There’s been a lot of buzz lately about Austin – and it’s not just from South by Southwest. No other city in America has better weathered both the recession and recovery. The April edition of the Brookings Institution’s Metro Monitor ranked the Austin metro area economy first out of the 100 largest metro areas in the country for its performance in job creation, unemployment, output and housing prices. For the City of Austin, this strong performance isn’t a reflection of a one-time success story of a city that got lucky, but rather a testament to the strategic efforts of its Economic Development Department.

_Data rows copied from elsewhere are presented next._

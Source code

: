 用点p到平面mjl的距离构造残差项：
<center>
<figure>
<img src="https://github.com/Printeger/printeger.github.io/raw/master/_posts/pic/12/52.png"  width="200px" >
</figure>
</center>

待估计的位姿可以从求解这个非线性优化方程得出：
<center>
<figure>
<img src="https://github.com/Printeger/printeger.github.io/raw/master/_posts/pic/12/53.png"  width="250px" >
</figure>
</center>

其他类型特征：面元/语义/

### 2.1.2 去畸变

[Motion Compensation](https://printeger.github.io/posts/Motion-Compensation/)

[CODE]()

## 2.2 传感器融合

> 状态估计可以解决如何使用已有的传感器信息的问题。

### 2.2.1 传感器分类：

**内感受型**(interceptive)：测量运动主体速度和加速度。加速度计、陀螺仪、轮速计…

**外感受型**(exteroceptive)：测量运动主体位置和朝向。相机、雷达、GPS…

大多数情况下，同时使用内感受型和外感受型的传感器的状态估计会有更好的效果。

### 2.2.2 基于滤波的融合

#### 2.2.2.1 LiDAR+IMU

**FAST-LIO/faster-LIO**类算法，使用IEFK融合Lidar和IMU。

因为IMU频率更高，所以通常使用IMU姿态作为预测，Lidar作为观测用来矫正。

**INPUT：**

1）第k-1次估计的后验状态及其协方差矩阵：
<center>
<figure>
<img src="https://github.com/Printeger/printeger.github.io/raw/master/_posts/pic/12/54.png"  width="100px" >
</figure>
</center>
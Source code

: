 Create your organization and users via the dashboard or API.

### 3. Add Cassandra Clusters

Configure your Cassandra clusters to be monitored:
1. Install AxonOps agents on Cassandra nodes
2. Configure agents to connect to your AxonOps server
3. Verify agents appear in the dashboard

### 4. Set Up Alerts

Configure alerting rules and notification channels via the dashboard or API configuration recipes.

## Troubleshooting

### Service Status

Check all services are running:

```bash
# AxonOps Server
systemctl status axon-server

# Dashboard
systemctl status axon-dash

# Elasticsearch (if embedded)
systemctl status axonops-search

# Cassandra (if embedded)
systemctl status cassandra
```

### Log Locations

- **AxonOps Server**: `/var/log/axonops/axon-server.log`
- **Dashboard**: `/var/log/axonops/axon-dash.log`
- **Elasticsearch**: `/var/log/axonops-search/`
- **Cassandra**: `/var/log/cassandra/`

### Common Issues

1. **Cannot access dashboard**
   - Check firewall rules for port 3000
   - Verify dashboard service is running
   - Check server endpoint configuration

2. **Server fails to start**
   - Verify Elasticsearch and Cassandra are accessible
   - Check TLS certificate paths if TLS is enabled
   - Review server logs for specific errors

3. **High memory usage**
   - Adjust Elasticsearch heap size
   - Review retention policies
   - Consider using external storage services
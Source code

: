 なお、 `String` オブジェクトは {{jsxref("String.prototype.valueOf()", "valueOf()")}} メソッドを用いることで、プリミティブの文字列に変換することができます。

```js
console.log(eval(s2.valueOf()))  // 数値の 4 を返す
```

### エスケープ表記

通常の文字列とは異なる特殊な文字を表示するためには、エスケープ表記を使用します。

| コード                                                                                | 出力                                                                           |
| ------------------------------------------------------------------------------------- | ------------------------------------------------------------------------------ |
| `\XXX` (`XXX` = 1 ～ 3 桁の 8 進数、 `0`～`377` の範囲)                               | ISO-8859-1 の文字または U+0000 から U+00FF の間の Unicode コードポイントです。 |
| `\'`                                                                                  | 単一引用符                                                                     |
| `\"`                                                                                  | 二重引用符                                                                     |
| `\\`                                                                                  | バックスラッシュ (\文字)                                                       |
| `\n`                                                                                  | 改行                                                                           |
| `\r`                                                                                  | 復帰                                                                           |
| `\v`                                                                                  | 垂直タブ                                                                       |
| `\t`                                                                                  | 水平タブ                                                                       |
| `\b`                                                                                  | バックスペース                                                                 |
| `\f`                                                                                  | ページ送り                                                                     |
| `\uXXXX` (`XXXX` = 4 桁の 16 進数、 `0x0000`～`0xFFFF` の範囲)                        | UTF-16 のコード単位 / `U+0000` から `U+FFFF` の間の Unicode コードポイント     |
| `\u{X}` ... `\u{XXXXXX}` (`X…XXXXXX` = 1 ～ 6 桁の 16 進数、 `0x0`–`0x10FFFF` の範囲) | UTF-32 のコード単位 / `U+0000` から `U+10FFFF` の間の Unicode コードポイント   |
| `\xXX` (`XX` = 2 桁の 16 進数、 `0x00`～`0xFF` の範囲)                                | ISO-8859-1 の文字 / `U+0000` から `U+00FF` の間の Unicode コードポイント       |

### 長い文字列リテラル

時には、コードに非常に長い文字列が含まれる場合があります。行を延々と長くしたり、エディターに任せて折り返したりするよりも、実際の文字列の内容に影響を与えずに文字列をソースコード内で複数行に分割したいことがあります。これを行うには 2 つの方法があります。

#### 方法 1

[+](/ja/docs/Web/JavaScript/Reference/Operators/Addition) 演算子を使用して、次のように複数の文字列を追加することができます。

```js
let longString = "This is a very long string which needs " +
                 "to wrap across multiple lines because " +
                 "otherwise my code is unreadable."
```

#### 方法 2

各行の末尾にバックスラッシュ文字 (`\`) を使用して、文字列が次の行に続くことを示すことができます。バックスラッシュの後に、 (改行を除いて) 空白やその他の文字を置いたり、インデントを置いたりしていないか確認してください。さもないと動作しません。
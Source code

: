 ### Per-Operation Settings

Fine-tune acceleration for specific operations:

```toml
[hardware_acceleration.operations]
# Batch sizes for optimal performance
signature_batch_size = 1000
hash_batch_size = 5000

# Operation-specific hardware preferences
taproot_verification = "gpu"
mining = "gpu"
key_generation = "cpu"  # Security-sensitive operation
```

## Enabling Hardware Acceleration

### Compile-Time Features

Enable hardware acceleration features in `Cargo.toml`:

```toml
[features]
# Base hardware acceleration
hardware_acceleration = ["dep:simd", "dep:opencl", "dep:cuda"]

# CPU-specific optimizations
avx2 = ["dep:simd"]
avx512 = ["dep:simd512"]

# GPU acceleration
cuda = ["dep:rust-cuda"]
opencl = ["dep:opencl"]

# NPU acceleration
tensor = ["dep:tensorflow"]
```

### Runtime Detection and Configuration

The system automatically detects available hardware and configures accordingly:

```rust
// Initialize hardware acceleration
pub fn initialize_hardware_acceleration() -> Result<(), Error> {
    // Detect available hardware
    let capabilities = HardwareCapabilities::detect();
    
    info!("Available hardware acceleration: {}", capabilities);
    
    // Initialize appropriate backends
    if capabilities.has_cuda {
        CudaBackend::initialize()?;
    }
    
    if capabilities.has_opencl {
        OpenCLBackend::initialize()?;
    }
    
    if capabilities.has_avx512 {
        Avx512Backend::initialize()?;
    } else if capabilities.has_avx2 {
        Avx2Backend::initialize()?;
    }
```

Following the 2001 dot-com bust that left the city with unanticipated job loss, the City Council prioritized a mixed-industry base for economic development and a focus on Austin’s small business and the creative economy sectors. The Council established task forces to focus on three main areas: culture, traditional business recruitment, and small business development.
The recommendations of the task force resulted in a unique repositioning of the Economic Development Department. In most cities, the office of economic development usually sits in one of many silos below the mayor’s office, alongside other siloed departments like fire, human resources, and public works. In Austin, the Department acts as a broker between the private and public sectors.
In addition to attracting a diverse range of industries, the Economic Development Department also has taken proactive steps to help support new and existing businesses in Austin. In all of its divisions, the Economic Development Department makes a concerted effort to work with private sector stakeholders and private companies on a one-on-one basis, not simply at a policy level. This includes helping businesses navigate and expedite the permitting process, which can often be daunting given regulatory codes around utilities, roads, land use and zoning. To better educate businesses on the various permitting processes and the challenges that may arise, the Economic Development Department works with the Planning and Review Department to host frequent information sessions for business owners.
The Economic Development Department’s unconventional role has been successful in attracting and retaining talent as well as stabilizing the city’s economic base. As a result of this multi-pronged focus, the city has seen a rise in a variety of industries including the creative arts and technology sectors which have given its local economy a boost in recent years. According to a 2012 report by TXP, the creative sector has played a substantial role in driving Austin’s economy. In 2010 alone, the creative sector accounted for over $4.35 billion in economic activity, over $71 million in city tax revenues, and almost 49,000 jobs.
Through these efforts to attract a diverse range of businesses and support them all the way through the business development process, the Economic Development Department has taken an active role in not only helping Austin create a roadmap for economic resiliency, but also a local economy as rich and diverse as the city itself.